I, Tarl Cabot, hating myself, no longer respected or trusted human beings. I had done what I had done that day for the sake of a child, one who had once been kind to me, but who no longer existed. I knew myself for one who had chosen ignominious slavery over the freedom of honorable death. I knew myself as coward. I had betrayed my codes. I had tasted humiliation and degradation, and most at my own hands, for I had been most by myself betrayed. I could no longer see myself as I had been. I had been a boy and now I had come to the seeings of manhood, and found within myself, disgusting me, something capable of cowardice, self-indulgence, selfishness, and cruelty. I was no longer worthy of the red of the warrior, no longer worthy of serving the Home Stone of my city, Ko-ro-ba, the Towers of the Morning; it seemed to me then that there were only winds and strengths, and the motions of bodies, the falling of rain, the movements of bacilli, the beating of hearts and the stopping of such beatings. I found myself alone.

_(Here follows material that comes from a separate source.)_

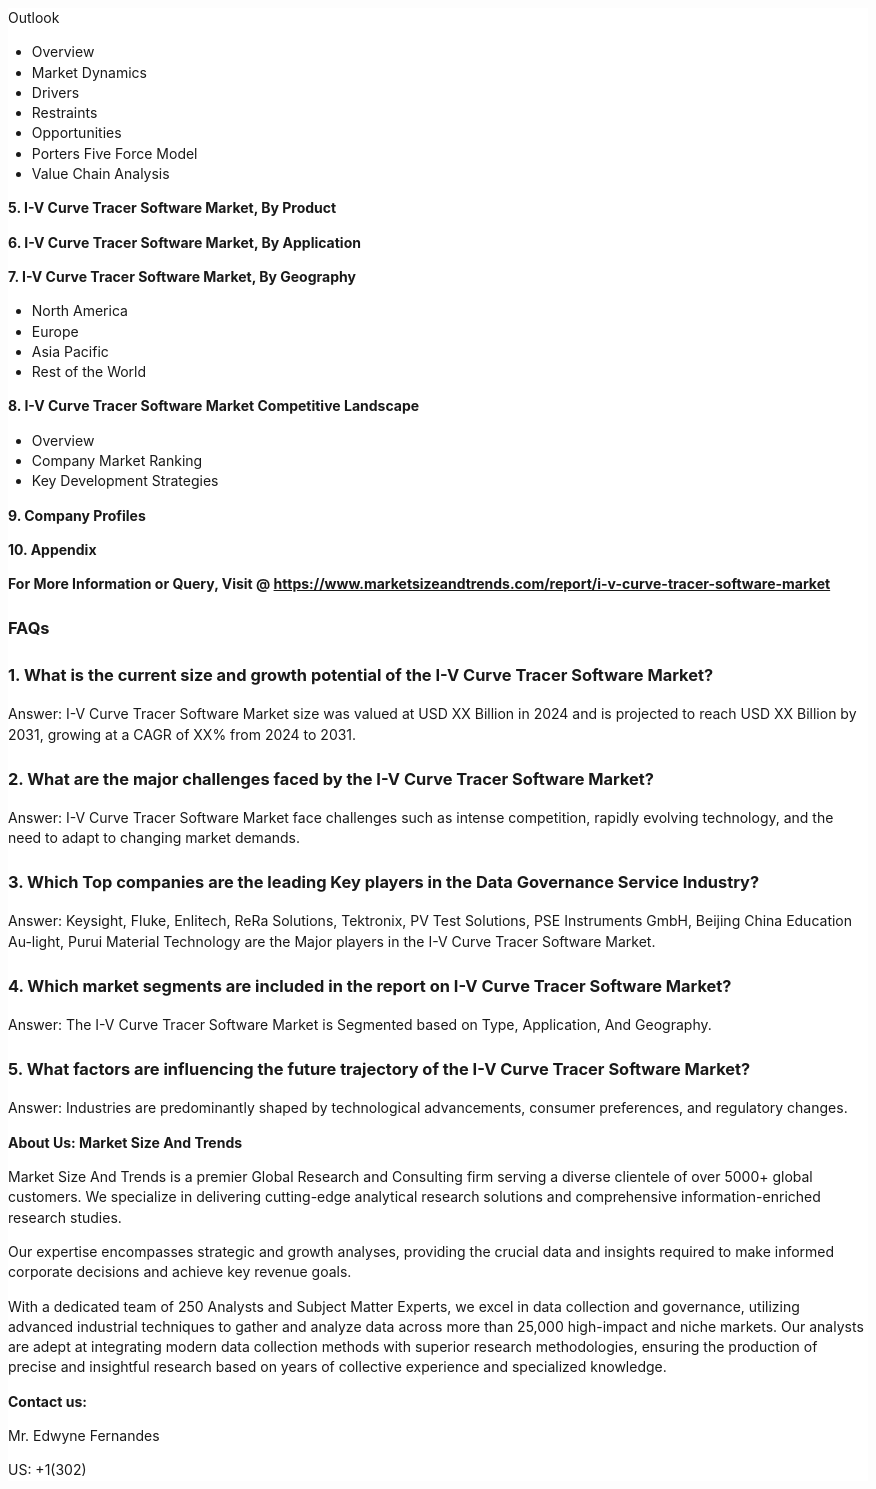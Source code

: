 Outlook</span></strong></p></div><div class="" data-test-id=""><ul><li><span class="">Overview</span></li><li><span class="">Market Dynamics</span></li><li><span class="">Drivers</span></li><li><span class="">Restraints</span></li><li><span class="">Opportunities</span></li><li><span class="">Porters Five Force Model</span></li><li><span class="">Value Chain Analysis</span></li></ul></div><div class="" data-test-id=""><p><strong><span class="">5. I-V Curve Tracer Software Market, By Product</span></strong></p></div><div class="" data-test-id=""><p><strong><span class="">6. I-V Curve Tracer Software Market, By Application</span></strong></p></div><div class="" data-test-id=""><p><strong><span class="">7. I-V Curve Tracer Software Market, By Geography</span></strong></p></div><div class="" data-test-id=""><ul><li><span class="">North America</span></li><li><span class="">Europe</span></li><li><span class="">Asia Pacific</span></li><li><span class="">Rest of the World</span></li></ul></div><div class="" data-test-id=""><p><strong><span class="">8. I-V Curve Tracer Software Market Competitive Landscape</span></strong></p></div><div class="" data-test-id=""><ul><li><span class="">Overview</span></li><li><span class="">Company Market Ranking</span></li><li><span class="">Key Development Strategies</span></li></ul></div><div class="" data-test-id=""><p><strong><span class="">9. Company Profiles</span></strong></p></div><div class="" data-test-id=""><p><strong><span class="">10. Appendix</span></strong></p></div><div class="" data-test-id=""><p><strong><span class="">For More Information or Query, Visit @ <a href="https://www.marketsizeandtrends.com/report/i-v-curve-tracer-software-market" target="_blank">https://www.marketsizeandtrends.com/report/i-v-curve-tracer-software-market</a></span></strong></p></div><div class="" data-test-id=""><div class="article-main__content" data-test-id="publishing-text-block"><h3><strong><span class="">FAQs</span></strong></h3></div><div class="article-main__content" data-test-id="publishing-text-block"><h3><span class="">1. What is the current size and growth potential of the I-V Curve Tracer Software Market?</span></h3></div><div class="article-main__content" data-test-id="publishing-text-block"><p><span class="font-[700]">Answer</span><span class="">: I-V Curve Tracer Software Market size was valued at USD XX Billion in 2024 and is projected to reach USD XX Billion by 2031, growing at a CAGR of XX% from 2024 to 2031.</span></p></div><div class="article-main__content" data-test-id="publishing-text-block"><h3><span class="">2. What are the major challenges faced by the I-V Curve Tracer Software Market?</span></h3></div><div class="article-main__content" data-test-id="publishing-text-block"><p><span class="font-[700]">Answer</span><span class="">: I-V Curve Tracer Software Market face challenges such as intense competition, rapidly evolving technology, and the need to adapt to changing market demands.</span></p></div><div class="article-main__content" data-test-id="publishing-text-block"><h3><span class="">3. Which Top companies are the leading Key players in the Data Governance Service Industry?</span></h3></div><div class="article-main__content" data-test-id="publishing-text-block"><p><span class="font-[700]">Answer</span><span class="">: Keysight, Fluke, Enlitech, ReRa Solutions, Tektronix, PV Test Solutions, PSE Instruments GmbH, Beijing China Education Au-light, Purui Material Technology are the Major players in the I-V Curve Tracer Software Market.</span></p></div><div class="article-main__content" data-test-id="publishing-text-block"><h3><span class="">4. Which market segments are included in the report on I-V Curve Tracer Software Market?</span></h3></div><div class="article-main__content" data-test-id="publishing-text-block"><p><span class="font-[700]">Answer</span><span class="">: The I-V Curve Tracer Software Market is Segmented based on Type, Application, And Geography.</span></p></div><div class="article-main__content" data-test-id="publishing-text-block"><h3><span class="">5. What factors are influencing the future trajectory of the I-V Curve Tracer Software Market?</span></h3></div><div class="article-main__content" data-test-id="publishing-text-block"><p><span class="font-[700]">Answer:</span><span class="">&nbsp;Industries are predominantly shaped by technological advancements, consumer preferences, and regulatory changes.</span></p></div><p><strong><span class="">About Us: Market Size And Trends</span></strong></p></div><div class="" data-test-id=""><p><span class="">Market Size And Trends is a premier Global Research and Consulting firm serving a diverse clientele of over 5000+ global customers. We specialize in delivering cutting-edge analytical research solutions and comprehensive information-enriched research studies.</span></p></div><div class="" data-test-id=""><p><span class="">Our expertise encompasses strategic and growth analyses, providing the crucial data and insights required to make informed corporate decisions and achieve key revenue goals.</span></p></div><div class="" data-test-id=""><p><span class="">With a dedicated team of 250 Analysts and Subject Matter Experts, we excel in data collection and governance, utilizing advanced industrial techniques to gather and analyze data across more than 25,000 high-impact and niche markets. Our analysts are adept at integrating modern data collection methods with superior research methodologies, ensuring the production of precise and insightful research based on years of collective experience and specialized knowledge.</span></p></div><div class="" data-test-id=""><p><strong><span class="">Contact us:</span></strong></p></div><div class="" data-test-id=""><p><span class="">Mr. Edwyne Fernandes</span></p></div><div class="" data-test-id=""><p><span class="">US: +1(302)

And then, hearing still the cries, the alarms in the night, I fell asleep. My last thought before the sweet darkness of sleep was the remembrance that I was on who had chosen ignominious slavery to the freedom of honorable death, and that I was alone.

I awakened stiff in the cold of the marsh dawn, hearing the movement of the wind through the dim sedges, the cries of an occasional marsh gant darting among the rushes. Somewhere in the distance I heard the grunting of tharlarion. High overhead, passing, I heard the squeals of four UIs, beating their way eastward on webbed, scaled wings. I lay there for a time, feeling the rence beneath my back, staring up a the gray, empty sky.

Then I crawled to my knees.

Telima was awake, by lay, of cours, where I had left her, bound.

I untied the girl and she, not speaking, painfully stretched, and rubbed her wrists and ankles. I gave her half of the food and water that we had left and, in silence, we ate.

She wiped the last of the crumbs of rence cake from her mouth with the back of her left hand. "You have only nine arrows left," she said.

"I do not think it matters," I said.

She looked at me, puzzled.

"Pole us to the barges," I said.

She unfastened the rence craft from the oar-pole which had served as a mooring and, slowly, drew up the pole from the mud of the marsh.

Then she poled us to the vicinity of the barges. They seemed lonely and gray in the morning light. Always keeping us shielded by thickets of rush and sedge, she circled the six barges, fastened together.

We waited for an Ahn or so and then I told her to move ot the sixth barge. I restrung the great bow, and put the nine arrows in my belt. In my scabbard was the short sword, carried even at the siege of Ar.

Very slowly we approached, almost drifting, the high, carved sternpost of the sixth barge.

We remained beneath it for several Ehn. Then, silently, I motioned Telima to scraped the oar-pole on the side of the barge, just touching the planks. She did so.

There was no response.

I then took the helmet from my things on the rence craft, that without insignia, with empty crest plate, and lifted it until it cleared the side of the barge. Nothing happened. I heard nothing.

I had Telima pole us back away from the barge and I stood regarding it, for some Ehn, the great bow quarter-drawn, arrow in string.

Then I motioned for her, silently, to move abeam of the prow of the sixth barge. There was a girl, naked, miserable, bound to the prow, but, tied as she was, she could not turn to see us. I do not even think she was aware of our presence. I put the bow back on the reeds of the rence craft, and removed the arrows from my belt.

I did not take up the shield for in climbing in would have encumbered me. I did place over my features the curved helmet, with its "Y"-like opening, of the Gorean warrior.